• _TASK INSTRUCTIONS_
If a line in the records below holds the string "these", count it; give only the total.

··· SOURCE DATA ···

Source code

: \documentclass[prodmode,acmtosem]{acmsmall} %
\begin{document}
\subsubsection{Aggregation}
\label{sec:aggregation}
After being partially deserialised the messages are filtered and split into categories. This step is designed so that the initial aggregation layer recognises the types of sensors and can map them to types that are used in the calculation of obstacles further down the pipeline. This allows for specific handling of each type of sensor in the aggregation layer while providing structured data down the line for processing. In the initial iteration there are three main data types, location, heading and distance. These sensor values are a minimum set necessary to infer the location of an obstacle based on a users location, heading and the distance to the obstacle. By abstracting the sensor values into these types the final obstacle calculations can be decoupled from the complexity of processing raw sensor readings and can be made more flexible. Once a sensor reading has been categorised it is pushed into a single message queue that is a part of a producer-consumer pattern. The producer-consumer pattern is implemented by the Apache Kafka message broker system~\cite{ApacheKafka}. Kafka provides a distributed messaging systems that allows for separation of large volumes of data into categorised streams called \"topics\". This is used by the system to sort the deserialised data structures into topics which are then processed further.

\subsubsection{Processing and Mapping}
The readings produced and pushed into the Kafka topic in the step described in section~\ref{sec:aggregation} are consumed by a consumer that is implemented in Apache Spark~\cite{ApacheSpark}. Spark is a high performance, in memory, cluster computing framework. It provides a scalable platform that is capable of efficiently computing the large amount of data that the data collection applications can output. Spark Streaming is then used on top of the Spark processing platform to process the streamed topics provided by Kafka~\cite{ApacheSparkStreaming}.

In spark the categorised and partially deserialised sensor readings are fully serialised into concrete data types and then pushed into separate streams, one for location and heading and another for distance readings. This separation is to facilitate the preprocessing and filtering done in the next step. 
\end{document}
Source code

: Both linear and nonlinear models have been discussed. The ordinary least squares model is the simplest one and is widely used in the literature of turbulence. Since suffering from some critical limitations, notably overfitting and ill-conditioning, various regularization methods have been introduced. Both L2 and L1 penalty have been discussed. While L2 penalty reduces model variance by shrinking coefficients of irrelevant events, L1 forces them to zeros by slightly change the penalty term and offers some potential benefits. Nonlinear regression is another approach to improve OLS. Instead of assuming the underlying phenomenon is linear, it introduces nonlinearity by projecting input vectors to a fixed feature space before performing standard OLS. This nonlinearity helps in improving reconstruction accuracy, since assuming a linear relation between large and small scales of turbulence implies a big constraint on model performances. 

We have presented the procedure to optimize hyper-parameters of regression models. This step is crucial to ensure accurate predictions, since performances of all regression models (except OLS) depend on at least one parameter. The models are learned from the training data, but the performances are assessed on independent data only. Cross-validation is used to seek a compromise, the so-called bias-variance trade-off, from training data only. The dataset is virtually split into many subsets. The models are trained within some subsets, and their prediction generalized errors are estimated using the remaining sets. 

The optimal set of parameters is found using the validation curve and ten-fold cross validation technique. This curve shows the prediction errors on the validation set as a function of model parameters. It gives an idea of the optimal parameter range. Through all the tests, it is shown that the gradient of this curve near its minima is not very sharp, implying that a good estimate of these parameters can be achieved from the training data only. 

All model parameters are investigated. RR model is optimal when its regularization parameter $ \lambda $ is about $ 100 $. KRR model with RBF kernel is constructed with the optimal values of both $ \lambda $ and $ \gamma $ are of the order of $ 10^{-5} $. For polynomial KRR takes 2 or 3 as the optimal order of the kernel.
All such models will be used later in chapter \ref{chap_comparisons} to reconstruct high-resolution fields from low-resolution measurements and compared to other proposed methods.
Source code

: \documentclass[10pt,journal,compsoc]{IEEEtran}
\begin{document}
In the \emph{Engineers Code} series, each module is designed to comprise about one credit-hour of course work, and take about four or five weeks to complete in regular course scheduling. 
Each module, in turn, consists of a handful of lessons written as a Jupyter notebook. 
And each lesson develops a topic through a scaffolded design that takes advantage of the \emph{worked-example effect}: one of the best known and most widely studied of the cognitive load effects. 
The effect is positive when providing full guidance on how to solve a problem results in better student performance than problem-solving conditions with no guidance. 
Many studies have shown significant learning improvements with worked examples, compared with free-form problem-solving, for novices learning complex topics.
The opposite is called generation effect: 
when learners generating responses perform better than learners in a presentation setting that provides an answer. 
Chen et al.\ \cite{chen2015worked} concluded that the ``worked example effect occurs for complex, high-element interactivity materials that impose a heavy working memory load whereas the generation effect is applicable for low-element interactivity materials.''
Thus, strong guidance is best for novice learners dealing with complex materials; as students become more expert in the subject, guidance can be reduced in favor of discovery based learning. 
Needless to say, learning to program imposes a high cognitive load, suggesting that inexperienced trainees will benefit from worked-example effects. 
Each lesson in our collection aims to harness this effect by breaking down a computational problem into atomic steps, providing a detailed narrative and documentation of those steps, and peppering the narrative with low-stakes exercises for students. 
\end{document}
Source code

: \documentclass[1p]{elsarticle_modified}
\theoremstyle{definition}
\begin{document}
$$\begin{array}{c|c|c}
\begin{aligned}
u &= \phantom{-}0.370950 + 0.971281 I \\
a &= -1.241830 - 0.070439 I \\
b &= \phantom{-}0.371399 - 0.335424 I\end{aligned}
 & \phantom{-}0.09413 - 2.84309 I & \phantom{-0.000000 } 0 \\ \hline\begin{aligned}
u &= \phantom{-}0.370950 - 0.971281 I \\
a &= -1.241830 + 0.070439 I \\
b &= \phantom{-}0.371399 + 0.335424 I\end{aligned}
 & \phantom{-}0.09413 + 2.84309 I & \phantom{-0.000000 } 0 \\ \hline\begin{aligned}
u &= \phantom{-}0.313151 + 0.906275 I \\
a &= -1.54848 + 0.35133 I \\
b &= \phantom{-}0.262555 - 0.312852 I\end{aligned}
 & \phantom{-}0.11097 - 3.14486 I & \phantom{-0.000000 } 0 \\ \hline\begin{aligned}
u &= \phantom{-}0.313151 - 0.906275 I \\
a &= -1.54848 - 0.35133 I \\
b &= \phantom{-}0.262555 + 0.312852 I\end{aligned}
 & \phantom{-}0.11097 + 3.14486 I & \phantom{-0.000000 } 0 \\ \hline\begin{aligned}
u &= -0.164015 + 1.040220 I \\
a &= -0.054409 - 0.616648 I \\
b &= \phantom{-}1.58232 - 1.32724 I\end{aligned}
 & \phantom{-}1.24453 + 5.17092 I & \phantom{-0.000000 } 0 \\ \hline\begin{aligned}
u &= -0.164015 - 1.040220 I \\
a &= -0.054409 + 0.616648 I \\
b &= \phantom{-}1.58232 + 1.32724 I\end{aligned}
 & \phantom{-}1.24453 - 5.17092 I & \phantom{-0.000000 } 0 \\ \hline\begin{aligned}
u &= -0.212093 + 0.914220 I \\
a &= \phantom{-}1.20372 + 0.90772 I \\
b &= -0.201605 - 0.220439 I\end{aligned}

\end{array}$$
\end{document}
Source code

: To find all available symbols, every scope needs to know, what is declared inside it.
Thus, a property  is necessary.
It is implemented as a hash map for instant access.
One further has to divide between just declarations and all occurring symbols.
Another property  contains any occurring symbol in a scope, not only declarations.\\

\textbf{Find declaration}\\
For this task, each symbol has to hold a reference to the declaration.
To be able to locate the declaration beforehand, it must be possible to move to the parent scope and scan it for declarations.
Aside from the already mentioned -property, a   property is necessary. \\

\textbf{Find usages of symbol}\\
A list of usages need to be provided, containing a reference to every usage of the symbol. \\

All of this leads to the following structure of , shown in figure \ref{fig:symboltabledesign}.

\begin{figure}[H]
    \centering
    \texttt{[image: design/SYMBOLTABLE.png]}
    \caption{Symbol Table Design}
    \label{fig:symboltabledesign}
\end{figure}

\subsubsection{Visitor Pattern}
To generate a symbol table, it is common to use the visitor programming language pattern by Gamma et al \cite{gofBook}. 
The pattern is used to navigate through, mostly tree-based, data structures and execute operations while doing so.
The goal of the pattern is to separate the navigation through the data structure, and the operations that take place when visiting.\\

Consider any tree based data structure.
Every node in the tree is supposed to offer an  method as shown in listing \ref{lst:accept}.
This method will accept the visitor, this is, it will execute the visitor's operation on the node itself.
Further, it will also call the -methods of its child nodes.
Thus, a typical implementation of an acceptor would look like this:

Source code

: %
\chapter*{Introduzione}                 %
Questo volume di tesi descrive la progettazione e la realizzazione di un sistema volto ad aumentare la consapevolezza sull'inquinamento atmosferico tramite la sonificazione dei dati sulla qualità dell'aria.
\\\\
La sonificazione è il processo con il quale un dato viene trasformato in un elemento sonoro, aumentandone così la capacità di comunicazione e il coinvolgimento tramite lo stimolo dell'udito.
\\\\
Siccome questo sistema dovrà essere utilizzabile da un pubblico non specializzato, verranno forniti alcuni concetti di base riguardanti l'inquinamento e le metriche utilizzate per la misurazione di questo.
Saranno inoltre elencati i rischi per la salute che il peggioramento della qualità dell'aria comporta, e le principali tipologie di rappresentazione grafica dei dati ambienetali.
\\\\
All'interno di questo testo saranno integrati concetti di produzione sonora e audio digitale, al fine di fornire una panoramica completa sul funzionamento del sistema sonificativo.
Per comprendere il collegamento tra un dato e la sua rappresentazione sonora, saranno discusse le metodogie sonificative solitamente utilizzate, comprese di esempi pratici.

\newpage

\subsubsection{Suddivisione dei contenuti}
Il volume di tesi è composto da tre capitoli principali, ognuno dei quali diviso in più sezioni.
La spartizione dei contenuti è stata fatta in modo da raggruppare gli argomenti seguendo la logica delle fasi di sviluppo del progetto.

···

• _FINISHED TASK_
2